Go through the data below and return each line where the string "documentation" occurs.
>>
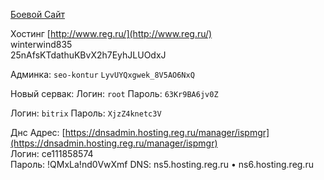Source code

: [Боевой Сайт](https://dkedra.ru/)

Хостинг
[http://www.reg.ru/](http://www.reg.ru/)  
winterwind835  
25nAfsKTdathuKBvX2h7EyhJLUOdxJ

Админка:
`seo-kontur`
`LyvUYQxgwek_8V5AO6NxQ`


Новый сервак:
Логин: `root`
Пароль: `63Kr9BA6jv0Z`

Логин: `bitrix`
Пароль: `XjzZ4knetc3V`


Днс
Адрес: [https://dnsadmin.hosting.reg.ru/manager/ispmgr](https://dnsadmin.hosting.reg.ru/manager/ispmgr)  
Логин: ce111858574  
Пароль: !QMxLa!nd0VwXmf 
DNS: ns5.hosting.reg.ru • ns6.hosting.reg.ru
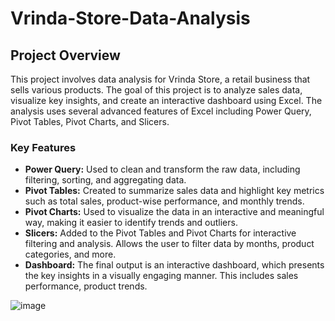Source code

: # Vrinda-Store-Data-Analysis

## Project Overview
This project involves data analysis for Vrinda Store, a retail business that sells various products. The goal of this project is to analyze sales data, visualize key insights, and create an interactive dashboard using Excel. The analysis uses several advanced features of Excel including Power Query, Pivot Tables, Pivot Charts, and Slicers.

### Key Features
  - **Power Query:** Used to clean and transform the raw data, including filtering, sorting, and aggregating data.
  - **Pivot Tables:** Created to summarize sales data and highlight key metrics such as total sales, product-wise performance, and monthly trends.
  - **Pivot Charts:** Used to visualize the data in an interactive and meaningful way, making it easier to identify trends and outliers.
  - **Slicers:** Added to the Pivot Tables and Pivot Charts for interactive filtering and analysis. Allows the user to filter data by months, product categories, and more.
  - **Dashboard:** The final output is an interactive dashboard, which presents the key insights in a visually engaging manner. This includes sales performance, product trends.
    
    
![image](https://github.com/user-attachments/assets/2b78235a-88ab-458b-9dad-028aafee6ebd)
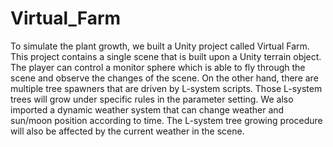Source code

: # Virtual_Farm
To simulate the plant growth, we built a Unity project called Virtual Farm. This project contains a single scene that is built upon a Unity terrain object. The player can control a monitor sphere which is able to fly through the scene and observe the changes of the scene. On the other hand, there are multiple tree spawners that are driven by L-system scripts. Those L-system trees will grow under specific rules in the parameter setting. We also imported a dynamic weather system that can change weather and sun/moon position according to time. The L-system tree growing procedure will also be affected by the current weather in the scene.
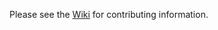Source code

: Please see the [Wiki](https://github.com/mRemoteNG/mRemoteNG/wiki/Develoment) for contributing information.
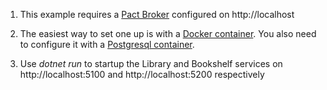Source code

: 1. This example requires a [Pact Broker](https://docs.pact.io/getting_started/sharing_pacts) configured on http://localhost

2. The easiest way to set one up is with a [Docker container](https://hub.docker.com/r/dius/pact-broker/).  You also need to configure it with a [Postgresql container](https://github.com/DiUS/pact_broker-docker/blob/master/POSTGRESQL.md).  

3. Use *dotnet run* to startup the Library and Bookshelf services on http://localhost:5100 and http://localhost:5200 respectively 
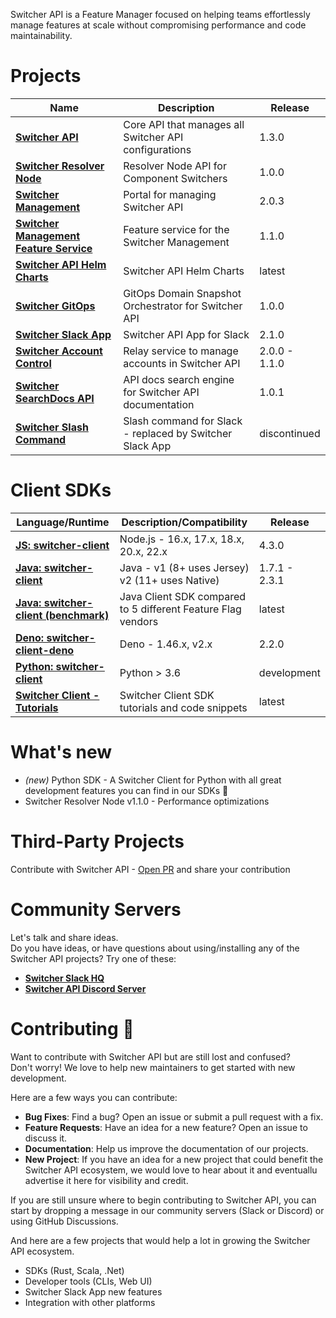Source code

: Switcher API is a Feature Manager focused on helping teams effortlessly manage features at scale without compromising performance and code maintainability.

# Projects
| Name  | Description   | Release   |
| ----- | ------------- | --------- |
| [**Switcher API**](https://github.com/switcherapi/switcher-api) | Core API that manages all Switcher API configurations | 1.3.0 |
| [**Switcher Resolver Node**](https://github.com/switcherapi/switcher-resolver-node) | Resolver Node API for Component Switchers | 1.0.0 | 
| [**Switcher Management**](https://github.com/switcherapi/switcher-management) | Portal for managing Switcher API | 2.0.3 |
| [**Switcher Management Feature Service**](https://github.com/switcherapi/switcher-management-feature) | Feature service for the Switcher Management | 1.1.0 |
| [**Switcher API Helm Charts**](https://github.com/switcherapi/helm-charts) | Switcher API Helm Charts | latest |
| [**Switcher GitOps**](https://github.com/switcherapi/switcher-gitops) | GitOps Domain Snapshot Orchestrator for Switcher API | 1.0.0 |
| [**Switcher Slack App**](https://github.com/switcherapi/switcher-slack-app) | Switcher API App for Slack | 2.1.0 |
| [**Switcher Account Control**](https://github.com/switcherapi/switcher-ac) | Relay service to manage accounts in Switcher API | 2.0.0 - 1.1.0 |
| [**Switcher SearchDocs API**](https://github.com/switcherapi/switcher-searchdocs) | API docs search engine for Switcher API documentation | 1.0.1 |
| [**Switcher Slash Command**](https://github.com/switcherapi/switcher-slash-webhook) | Slash command for Slack - replaced by Switcher Slack App | discontinued |

# Client SDKs
| Language/Runtime  | Description/Compatibility  | Release  |
| ----------------- | ---------------------------| -------- |
| [**JS: switcher-client**](https://github.com/switcherapi/switcher-client-js) | Node.js - 16.x, 17.x, 18.x, 20.x, 22.x | 4.3.0 |
| [**Java: switcher-client**](https://github.com/switcherapi/switcher-client-java) | Java - v1 (8+ uses Jersey) v2 (11+ uses Native) | 1.7.1 - 2.3.1 |
| [**Java: switcher-client (benchmark)**](https://github.com/switcherapi/client-java-benchmark) | Java Client SDK compared to 5 different Feature Flag vendors | latest |
| [**Deno: switcher-client-deno**](https://github.com/switcherapi/switcher-client-deno) | Deno - 1.46.x, v2.x | 2.2.0 |
| [**Python: switcher-client**](https://github.com/switcherapi/switcher-client-py) | Python > 3.6 | development |
| [**Switcher Client - Tutorials**](https://github.com/switcherapi/switcherapi-tutorials) | Switcher Client SDK tutorials and code snippets | latest |

# What's new
- *(new)* Python SDK - A Switcher Client for Python with all great development features you can find in our SDKs 🚀
- Switcher Resolver Node v1.1.0 - Performance optimizations

# Third-Party Projects
Contribute with Switcher API - [Open PR](https://github.com/switcherapi/.github/issues) and share your contribution

# Community Servers
Let's talk and share ideas.<br>
Do you have ideas, or have questions about using/installing any of the Switcher API projects? Try one of these:

- [**Switcher Slack HQ**](https://switcher-hq.slack.com/)
- [**Switcher API Discord Server**](https://discord.gg/cqgdb9Ef)

# Contributing :rocket:

Want to contribute with Switcher API but are still lost and confused?<br>
Don't worry! We love to help new maintainers to get started with new development.

Here are a few ways you can contribute:
- **Bug Fixes**: Find a bug? Open an issue or submit a pull request with a fix.
- **Feature Requests**: Have an idea for a new feature? Open an issue to discuss it.
- **Documentation**: Help us improve the documentation of our projects.
- **New Project**: If you have an idea for a new project that could benefit the Switcher API ecosystem, we would love to hear about it and eventuallu advertise it here for visibility and credit.

If you are still unsure where to begin contributing to Switcher API, you can start by dropping a message in our community servers (Slack or Discord) or using GitHub Discussions.

And here are a few projects that would help a lot in growing the Switcher API ecosystem.
- SDKs (Rust, Scala, .Net)
- Developer tools (CLIs, Web UI)
- Switcher Slack App new features
- Integration with other platforms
<<
§ **The answer**
| [**Switcher SearchDocs API**](https://github.com/switcherapi/switcher-searchdocs) | API docs search engine for Switcher API documentation | 1.0.1 |
- **Documentation**: Help us improve the documentation of our projects.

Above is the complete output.